Source data
..........
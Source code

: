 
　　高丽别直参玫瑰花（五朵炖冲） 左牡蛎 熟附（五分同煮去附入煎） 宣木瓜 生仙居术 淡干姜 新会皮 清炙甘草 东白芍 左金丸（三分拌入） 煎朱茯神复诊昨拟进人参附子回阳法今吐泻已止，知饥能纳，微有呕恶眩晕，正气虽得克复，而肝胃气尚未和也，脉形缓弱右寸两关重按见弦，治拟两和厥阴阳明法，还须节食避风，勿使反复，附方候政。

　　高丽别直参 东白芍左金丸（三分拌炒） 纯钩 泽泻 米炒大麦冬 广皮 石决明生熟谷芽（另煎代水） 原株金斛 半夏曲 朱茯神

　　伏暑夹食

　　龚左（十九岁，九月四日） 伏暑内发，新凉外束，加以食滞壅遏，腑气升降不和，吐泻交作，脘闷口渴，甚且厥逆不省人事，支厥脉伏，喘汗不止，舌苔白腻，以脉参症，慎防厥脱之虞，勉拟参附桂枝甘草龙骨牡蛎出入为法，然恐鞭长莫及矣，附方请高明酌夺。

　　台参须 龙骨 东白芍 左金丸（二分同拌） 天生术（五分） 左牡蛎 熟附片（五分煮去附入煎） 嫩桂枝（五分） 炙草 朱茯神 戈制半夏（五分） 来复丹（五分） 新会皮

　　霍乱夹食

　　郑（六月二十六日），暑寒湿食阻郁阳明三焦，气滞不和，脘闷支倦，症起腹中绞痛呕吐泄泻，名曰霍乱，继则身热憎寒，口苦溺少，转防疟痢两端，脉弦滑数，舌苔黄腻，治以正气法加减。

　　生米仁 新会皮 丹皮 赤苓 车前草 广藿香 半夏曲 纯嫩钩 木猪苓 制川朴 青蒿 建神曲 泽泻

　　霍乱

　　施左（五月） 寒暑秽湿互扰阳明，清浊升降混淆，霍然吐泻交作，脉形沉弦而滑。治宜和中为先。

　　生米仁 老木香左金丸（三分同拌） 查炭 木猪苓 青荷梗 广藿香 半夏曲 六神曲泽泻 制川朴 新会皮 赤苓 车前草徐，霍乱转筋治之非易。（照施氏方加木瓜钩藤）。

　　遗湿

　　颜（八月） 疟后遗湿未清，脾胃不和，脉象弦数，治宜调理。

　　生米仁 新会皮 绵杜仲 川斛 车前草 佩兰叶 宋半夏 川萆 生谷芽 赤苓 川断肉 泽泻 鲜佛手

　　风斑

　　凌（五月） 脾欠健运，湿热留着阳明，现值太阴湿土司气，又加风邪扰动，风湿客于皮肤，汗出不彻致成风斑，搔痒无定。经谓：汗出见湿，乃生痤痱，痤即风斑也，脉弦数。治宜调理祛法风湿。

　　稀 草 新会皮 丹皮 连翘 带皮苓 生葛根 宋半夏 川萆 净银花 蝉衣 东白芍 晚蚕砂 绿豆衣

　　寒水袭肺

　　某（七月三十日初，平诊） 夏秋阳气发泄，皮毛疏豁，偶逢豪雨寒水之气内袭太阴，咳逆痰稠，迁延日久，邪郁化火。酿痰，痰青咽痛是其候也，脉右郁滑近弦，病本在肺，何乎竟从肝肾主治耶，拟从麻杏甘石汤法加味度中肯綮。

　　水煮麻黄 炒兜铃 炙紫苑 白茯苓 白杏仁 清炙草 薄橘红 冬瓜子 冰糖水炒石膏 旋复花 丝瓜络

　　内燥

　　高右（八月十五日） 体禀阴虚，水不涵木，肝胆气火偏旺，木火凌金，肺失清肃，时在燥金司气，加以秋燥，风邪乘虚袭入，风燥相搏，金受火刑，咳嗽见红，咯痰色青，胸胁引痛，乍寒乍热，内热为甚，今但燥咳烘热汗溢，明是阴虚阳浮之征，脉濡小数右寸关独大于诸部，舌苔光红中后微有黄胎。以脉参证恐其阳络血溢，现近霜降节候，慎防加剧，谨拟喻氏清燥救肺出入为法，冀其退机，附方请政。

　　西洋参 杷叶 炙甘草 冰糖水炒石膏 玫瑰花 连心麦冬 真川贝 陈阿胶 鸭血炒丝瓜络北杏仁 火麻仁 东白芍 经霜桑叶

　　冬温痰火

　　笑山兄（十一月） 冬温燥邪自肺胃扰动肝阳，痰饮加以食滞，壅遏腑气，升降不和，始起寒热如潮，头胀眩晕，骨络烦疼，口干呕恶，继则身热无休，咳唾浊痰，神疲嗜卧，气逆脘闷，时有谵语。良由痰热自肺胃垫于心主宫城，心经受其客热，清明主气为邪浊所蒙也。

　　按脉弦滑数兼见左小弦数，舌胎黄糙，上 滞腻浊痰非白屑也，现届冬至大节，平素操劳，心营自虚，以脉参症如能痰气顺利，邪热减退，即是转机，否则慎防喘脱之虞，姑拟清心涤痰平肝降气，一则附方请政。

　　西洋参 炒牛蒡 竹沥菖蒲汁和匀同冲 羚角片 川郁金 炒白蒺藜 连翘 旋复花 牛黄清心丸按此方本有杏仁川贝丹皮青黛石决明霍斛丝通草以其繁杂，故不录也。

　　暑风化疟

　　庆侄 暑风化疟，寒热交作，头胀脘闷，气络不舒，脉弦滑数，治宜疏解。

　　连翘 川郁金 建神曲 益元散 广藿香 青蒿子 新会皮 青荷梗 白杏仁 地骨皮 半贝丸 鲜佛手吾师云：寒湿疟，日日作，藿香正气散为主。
..........
**ASSIGNED TASK**: Every record above needs to be repeated word for word.

**EXERCISE ANSWER**:
Source code

: 
　　高丽别直参玫瑰花（五朵炖冲） 左牡蛎 熟附（五分同煮去附入煎） 宣木瓜 生仙居术 淡干姜 新会皮 清炙甘草 东白芍 左金丸（三分拌入） 煎朱茯神复诊昨拟进人参附子回阳法今吐泻已止，知饥能纳，微有呕恶眩晕，正气虽得克复，而肝胃气尚未和也，脉形缓弱右寸两关重按见弦，治拟两和厥阴阳明法，还须节食避风，勿使反复，附方候政。

　　高丽别直参 东白芍左金丸（三分拌炒） 纯钩 泽泻 米炒大麦冬 广皮 石决明生熟谷芽（另煎代水） 原株金斛 半夏曲 朱茯神

　　伏暑夹食

　　龚左（十九岁，九月四日） 伏暑内发，新凉外束，加以食滞壅遏，腑气升降不和，吐泻交作，脘闷口渴，甚且厥逆不省人事，支厥脉伏，喘汗不止，舌苔白腻，以脉参症，慎防厥脱之虞，勉拟参附桂枝甘草龙骨牡蛎出入为法，然恐鞭长莫及矣，附方请高明酌夺。

　　台参须 龙骨 东白芍 左金丸（二分同拌） 天生术（五分） 左牡蛎 熟附片（五分煮去附入煎） 嫩桂枝（五分） 炙草 朱茯神 戈制半夏（五分） 来复丹（五分） 新会皮

　　霍乱夹食

　　郑（六月二十六日），暑寒湿食阻郁阳明三焦，气滞不和，脘闷支倦，症起腹中绞痛呕吐泄泻，名曰霍乱，继则身热憎寒，口苦溺少，转防疟痢两端，脉弦滑数，舌苔黄腻，治以正气法加减。

　　生米仁 新会皮 丹皮 赤苓 车前草 广藿香 半夏曲 纯嫩钩 木猪苓 制川朴 青蒿 建神曲 泽泻

　　霍乱

　　施左（五月） 寒暑秽湿互扰阳明，清浊升降混淆，霍然吐泻交作，脉形沉弦而滑。治宜和中为先。

　　生米仁 老木香左金丸（三分同拌） 查炭 木猪苓 青荷梗 广藿香 半夏曲 六神曲泽泻 制川朴 新会皮 赤苓 车前草徐，霍乱转筋治之非易。（照施氏方加木瓜钩藤）。

　　遗湿

　　颜（八月） 疟后遗湿未清，脾胃不和，脉象弦数，治宜调理。

　　生米仁 新会皮 绵杜仲 川斛 车前草 佩兰叶 宋半夏 川萆 生谷芽 赤苓 川断肉 泽泻 鲜佛手

　　风斑

　　凌（五月） 脾欠健运，湿热留着阳明，现值太阴湿土司气，又加风邪扰动，风湿客于皮肤，汗出不彻致成风斑，搔痒无定。经谓：汗出见湿，乃生痤痱，痤即风斑也，脉弦数。治宜调理祛法风湿。

　　稀 草 新会皮 丹皮 连翘 带皮苓 生葛根 宋半夏 川萆 净银花 蝉衣 东白芍 晚蚕砂 绿豆衣

　　寒水袭肺

　　某（七月三十日初，平诊） 夏秋阳气发泄，皮毛疏豁，偶逢豪雨寒水之气内袭太阴，咳逆痰稠，迁延日久，邪郁化火。酿痰，痰青咽痛是其候也，脉右郁滑近弦，病本在肺，何乎竟从肝肾主治耶，拟从麻杏甘石汤法加味度中肯綮。

　　水煮麻黄 炒兜铃 炙紫苑 白茯苓 白杏仁 清炙草 薄橘红 冬瓜子 冰糖水炒石膏 旋复花 丝瓜络

　　内燥

　　高右（八月十五日） 体禀阴虚，水不涵木，肝胆气火偏旺，木火凌金，肺失清肃，时在燥金司气，加以秋燥，风邪乘虚袭入，风燥相搏，金受火刑，咳嗽见红，咯痰色青，胸胁引痛，乍寒乍热，内热为甚，今但燥咳烘热汗溢，明是阴虚阳浮之征，脉濡小数右寸关独大于诸部，舌苔光红中后微有黄胎。以脉参证恐其阳络血溢，现近霜降节候，慎防加剧，谨拟喻氏清燥救肺出入为法，冀其退机，附方请政。

　　西洋参 杷叶 炙甘草 冰糖水炒石膏 玫瑰花 连心麦冬 真川贝 陈阿胶 鸭血炒丝瓜络北杏仁 火麻仁 东白芍 经霜桑叶

　　冬温痰火

　　笑山兄（十一月） 冬温燥邪自肺胃扰动肝阳，痰饮加以食滞，壅遏腑气，升降不和，始起寒热如潮，头胀眩晕，骨络烦疼，口干呕恶，继则身热无休，咳唾浊痰，神疲嗜卧，气逆脘闷，时有谵语。良由痰热自肺胃垫于心主宫城，心经受其客热，清明主气为邪浊所蒙也。

　　按脉弦滑数兼见左小弦数，舌胎黄糙，上 滞腻浊痰非白屑也，现届冬至大节，平素操劳，心营自虚，以脉参症如能痰气顺利，邪热减退，即是转机，否则慎防喘脱之虞，姑拟清心涤痰平肝降气，一则附方请政。

　　西洋参 炒牛蒡 竹沥菖蒲汁和匀同冲 羚角片 川郁金 炒白蒺藜 连翘 旋复花 牛黄清心丸按此方本有杏仁川贝丹皮青黛石决明霍斛丝通草以其繁杂，故不录也。

　　暑风化疟

　　庆侄 暑风化疟，寒热交作，头胀脘闷，气络不舒，脉弦滑数，治宜疏解。

　　连翘 川郁金 建神曲 益元散 广藿香 青蒿子 新会皮 青荷梗 白杏仁 地骨皮 半贝丸 鲜佛手吾师云：寒湿疟，日日作，藿香正气散为主。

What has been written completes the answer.